TASK: Return all the data verbatim but without images.

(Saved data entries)
'''

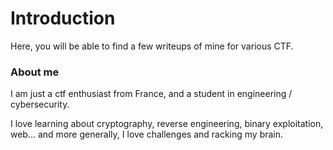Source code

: # Introduction

Here, you will be able to find a few writeups of mine for various CTF.

### About me

I am just a ctf enthusiast from France, and a student in engineering / cybersecurity.

I love learning about cryptography, reverse engineering, binary exploitation, web... and more generally, I love challenges and racking my brain.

'''

WRITTEN RESPONSE:
Source code

: # Introduction

Here, you will be able to find a few writeups of mine for various CTF.

### About me

I am just a ctf enthusiast from France, and a student in engineering / cybersecurity.

I love learning about cryptography, reverse engineering, binary exploitation, web... and more generally, I love challenges and racking my brain.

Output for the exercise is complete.